What are the key examination findings in terms of truncal tone, neck tone and shoulder girdle that prove hypotonia
Truncal tone: suspend the infant with the abdomen held in the hand, the baby will drape
Neck tone: gently pull the baby up and forward by
pulling both arms at the same time, the infant will not be able to resist gravity and the head will become fully
extended
Shoulder girdle: suspend the infant vertically with
hands in the axillae. Floppy infants will slip through the
hands as they will not adduct the arms and fix the
shoulders
How can you differentiate between central and peripheral hypotonia?
central: "strong floppy" ● Truncal weakness, but sustained limb strength ● Increased tendon reflexes ● Upgoing plantars ● Sustained clonus ● Global developmental delay ● Syndromic features - e.g. trisomy 21
peripheral: "weak floppy" Weak cry ● Weak cough ● Poor swallow ● Abnormal breathing pattern ● Frog leg position ● Decreased tendon reflexes ● Downgoing plantars ● Social development may be normal
What are the differentials for a floppy infant?
Central:
Down’s syndrome, Prader-Willi, hypoxic-ischaemic
encephalopathy, congenital infection (e.g. CMV)
Peripheral: Spinal Muscular Atrophy, Charcot-Marie-Tooth, Guillain-Barré,
Myasthenia gravis, Muscular dystrophies
Connective tissue disease: Ehlers Danlos, Marfan’s
Metabolic: Hypokalaemia, hypophosphataemia, rickets
Other: Hypothyroidism, Infection, Benign congenital hypotonia (diagnosis of exclusion)
What are muscular dystrophies?
- > A group of inherited disorders with progressive muscle degeneration.
- > Abnormalities in dystrophin gene, which is part of the muscle fibre cytoskeleton.
- > eg. Duchenne & Becker
What are the jey features of muscular dystrophies?
- > Waddling gait
- > Gower sign (raising from floor in a prone position)
- > Unable to keep up with peers
- > Recurrent LRTIs
- > Nocturnal hypoxia
- > Cardiomyopathy
- > Scoliosis
What investigations are useful in hypotonia
U+E, CK, FBC, CRP, blood cultures MRI head EMG muscle biopsy karyotyping DNA mutation studies
What factors are associated with increased chance of a mother breast feeding?
> 30y
ethnic minority
first time mother
left full time education after 18
What are the benefits of breast feeding for the baby?

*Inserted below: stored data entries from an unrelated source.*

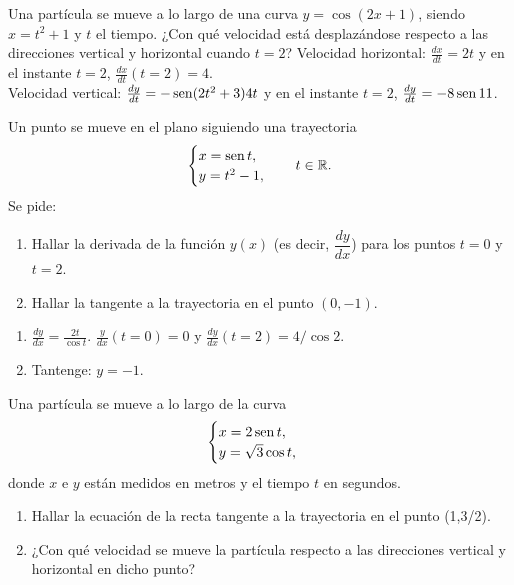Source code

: 
{Una partícula se mueve a lo largo de una curva $y=\cos(2x+1)$, siendo $x=t^2+1$ y $t$ el tiempo. ¿Con qué velocidad está desplazándose respecto a las direcciones vertical y horizontal cuando $t=2$?
}
{Velocidad horizontal: $\frac{dx}{dt} = 2t$ y en el instante $t=2$, $\frac{dx}{dt}(t=2)=4$.\\
Velocidad vertical: $\frac{dy}{dt}=-\operatorname{sen}(2t^2+3)4t$ y en el instante $t=2$, $\frac{dy}{dt}=-8\operatorname{sen} 11$.
}
{
}


{Un punto se mueve en el plano siguiendo una trayectoria
\[
\begin{cases}
x= \operatorname{sen} t,\\
y = t^2-1,
\end{cases}
\quad t\in \mathbb{R}.
\]
Se pide:
\begin{enumerate}
\item  Hallar la derivada de la función $y(x)$ (es decir, $\dfrac{dy}{dx}$) para los puntos $t=0$ y $t=2$.
\item  Hallar la tangente a la trayectoria en el punto $(0,-1)$.
\end{enumerate}
}
{\begin{enumerate}
\item $\frac{dy}{dx} = \frac{2t}{\cos t}$. $\frac{y}{dx}(t=0) = 0$ y $\frac{dy}{dx}(t=2) = 4/\cos 2$.
\item Tantenge: $y=-1$.
\end{enumerate}
}
{
}


{Una partícula se mueve a lo largo de la curva
\[
\begin{cases}
x=2\operatorname{sen} t, \\
y=\sqrt{3}\cos t,
\end{cases}
\]
donde $x$ e $y$ están medidos en metros y el tiempo $t$ en
segundos.
\begin{enumerate}
\item  Hallar la ecuación de la recta tangente a la trayectoria en el punto (1,3/2).
\item  ¿Con qué velocidad se mueve la partícula respecto a las direcciones vertical y horizontal en dicho punto?
\end{enumerate}
}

reduces risk of: infections eg. otitis media, LRTI, gastroenteritis eczema, asthma, allergic rhinitis SIDS obesity T2DM
transder of antibodies - helps to fight infecions
increases intelligence
changes in response to needs of baby
changes flavour - baby enjoys different flavours
develops microbiota as good bacteria passes via milk/skin
bonding!`
What are the benefits of breast feeding for the mum?
reduces risk of:
breast and ovarian cancer
T2DM
free! no need for sterilizer or bottles no need to pre warm milk can do it anywhere contraceptive no packaging or plastic bonding!
What is croup
viral URTI leading to inflammation of nasopharynx, larynx and trachea
leads to subglottal inflammation, oedema and compromise of airway
movement of vocal cords impaired
What causes croup
parainfluenza types I, II, III and IV RSV adenovirus rhinovirus enterovirus
What are the risk factors for croup
6m-3y (most common 2y)
male
What are the features of croup
pro-dromal coryzal - runny nose, fever, sore throat barking cough hoarse cry worse at night increased work of breathing - recession stridor
if severe: asynchronous chest and abdo movement drowsy lethargy cyanosis reduced air entry
Give some differentials for croup and how they can be distinguished
bacterial tracheitis - high fever, stridor, resp distress, not recovering
epiglottitis - no HiB vaccine!!! sudden onset high fever, dysphagia, drooling, anxiety, non-barking cough, and their preferred posture is sitting upright with head extended.
foreign body - no fever, history of it, non prodrome
retropharyngeal or peritonsillar abscess - dysphagia, drooling, neck dtiffness, cervical lymphadenopathy
allergic reaction - rapid onset, urticaria, history
angioneurotic oedema - acute swelling of the upper airway that may cause dyspnoea and stridor. Fever is uncommon. Swelling of face, tongue, or pharynx may be present
How can croup’s severity be assessed?
Westley clinical scoring system
What differentiates between mild, moderate and severe croup
Mild – seal-like barking cough but no stridor or sternal/intercostal recession at rest.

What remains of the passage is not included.